• Supplied records:

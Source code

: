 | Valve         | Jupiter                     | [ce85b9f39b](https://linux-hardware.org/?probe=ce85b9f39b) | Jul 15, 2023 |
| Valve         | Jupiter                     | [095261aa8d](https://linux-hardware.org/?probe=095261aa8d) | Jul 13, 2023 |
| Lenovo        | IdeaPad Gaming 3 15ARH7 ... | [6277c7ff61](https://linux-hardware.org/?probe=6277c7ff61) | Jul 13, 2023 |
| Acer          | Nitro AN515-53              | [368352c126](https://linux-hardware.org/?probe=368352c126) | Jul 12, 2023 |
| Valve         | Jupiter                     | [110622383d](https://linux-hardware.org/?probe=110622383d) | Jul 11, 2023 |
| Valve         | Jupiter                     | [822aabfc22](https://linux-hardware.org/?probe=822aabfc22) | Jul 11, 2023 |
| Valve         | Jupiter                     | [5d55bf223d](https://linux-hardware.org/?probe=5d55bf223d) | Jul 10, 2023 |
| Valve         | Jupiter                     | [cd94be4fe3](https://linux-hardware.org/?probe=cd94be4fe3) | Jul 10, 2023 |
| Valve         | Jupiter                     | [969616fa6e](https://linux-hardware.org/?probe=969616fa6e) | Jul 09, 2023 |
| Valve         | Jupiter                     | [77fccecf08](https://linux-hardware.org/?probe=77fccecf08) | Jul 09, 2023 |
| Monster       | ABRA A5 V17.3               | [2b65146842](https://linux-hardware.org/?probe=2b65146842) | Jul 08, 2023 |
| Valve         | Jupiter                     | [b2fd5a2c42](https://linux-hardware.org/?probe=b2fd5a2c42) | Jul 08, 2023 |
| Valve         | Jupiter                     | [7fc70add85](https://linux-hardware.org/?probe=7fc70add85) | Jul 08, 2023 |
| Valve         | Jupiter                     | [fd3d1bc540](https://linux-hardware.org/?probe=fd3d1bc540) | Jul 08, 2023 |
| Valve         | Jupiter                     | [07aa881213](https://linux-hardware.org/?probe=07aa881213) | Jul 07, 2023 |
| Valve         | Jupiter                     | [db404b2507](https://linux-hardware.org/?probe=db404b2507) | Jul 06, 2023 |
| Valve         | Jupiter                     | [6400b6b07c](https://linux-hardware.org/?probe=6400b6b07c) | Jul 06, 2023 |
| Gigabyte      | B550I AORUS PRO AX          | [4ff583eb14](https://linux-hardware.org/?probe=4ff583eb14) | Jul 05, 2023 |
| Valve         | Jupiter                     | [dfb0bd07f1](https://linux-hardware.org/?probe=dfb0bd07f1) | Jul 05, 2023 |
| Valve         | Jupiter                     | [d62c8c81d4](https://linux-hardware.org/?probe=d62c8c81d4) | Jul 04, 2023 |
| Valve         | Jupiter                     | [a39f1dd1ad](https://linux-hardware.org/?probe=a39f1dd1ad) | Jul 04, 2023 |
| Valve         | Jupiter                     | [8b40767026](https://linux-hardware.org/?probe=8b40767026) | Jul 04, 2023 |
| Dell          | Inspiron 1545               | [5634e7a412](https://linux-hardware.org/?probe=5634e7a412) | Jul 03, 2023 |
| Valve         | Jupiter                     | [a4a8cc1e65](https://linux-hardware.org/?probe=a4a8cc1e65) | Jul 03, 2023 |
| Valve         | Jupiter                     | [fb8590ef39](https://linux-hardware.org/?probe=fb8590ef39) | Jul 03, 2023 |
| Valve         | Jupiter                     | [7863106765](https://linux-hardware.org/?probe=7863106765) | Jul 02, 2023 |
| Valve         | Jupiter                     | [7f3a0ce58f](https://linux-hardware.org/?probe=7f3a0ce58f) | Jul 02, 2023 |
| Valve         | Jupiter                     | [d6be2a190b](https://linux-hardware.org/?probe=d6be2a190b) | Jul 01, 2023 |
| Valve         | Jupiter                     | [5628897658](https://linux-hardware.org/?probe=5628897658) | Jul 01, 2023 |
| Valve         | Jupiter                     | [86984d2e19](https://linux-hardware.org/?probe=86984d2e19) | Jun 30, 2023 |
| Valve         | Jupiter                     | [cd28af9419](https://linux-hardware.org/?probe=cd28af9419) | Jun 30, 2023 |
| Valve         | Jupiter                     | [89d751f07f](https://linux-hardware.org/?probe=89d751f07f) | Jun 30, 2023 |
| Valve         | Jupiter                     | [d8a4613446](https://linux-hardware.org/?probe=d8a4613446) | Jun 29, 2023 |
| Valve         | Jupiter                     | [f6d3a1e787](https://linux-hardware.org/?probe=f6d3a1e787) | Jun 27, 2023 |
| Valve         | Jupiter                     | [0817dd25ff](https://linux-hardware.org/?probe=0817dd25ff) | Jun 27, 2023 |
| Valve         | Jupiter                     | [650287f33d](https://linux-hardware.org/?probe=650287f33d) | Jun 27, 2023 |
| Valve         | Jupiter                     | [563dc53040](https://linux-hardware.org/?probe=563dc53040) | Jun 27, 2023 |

• Exercise description: Print the lines above, unchanged, from the start of the records to the line with "IdeaPad Gaming 3", including that final line.

• Answer for the task:
Source code

: | Valve         | Jupiter                     | [ce85b9f39b](https://linux-hardware.org/?probe=ce85b9f39b) | Jul 15, 2023 |
| Valve         | Jupiter                     | [095261aa8d](https://linux-hardware.org/?probe=095261aa8d) | Jul 13, 2023 |
| Lenovo        | IdeaPad Gaming 3 15ARH7 ... | [6277c7ff61](https://linux-hardware.org/?probe=6277c7ff61) | Jul 13, 2023 |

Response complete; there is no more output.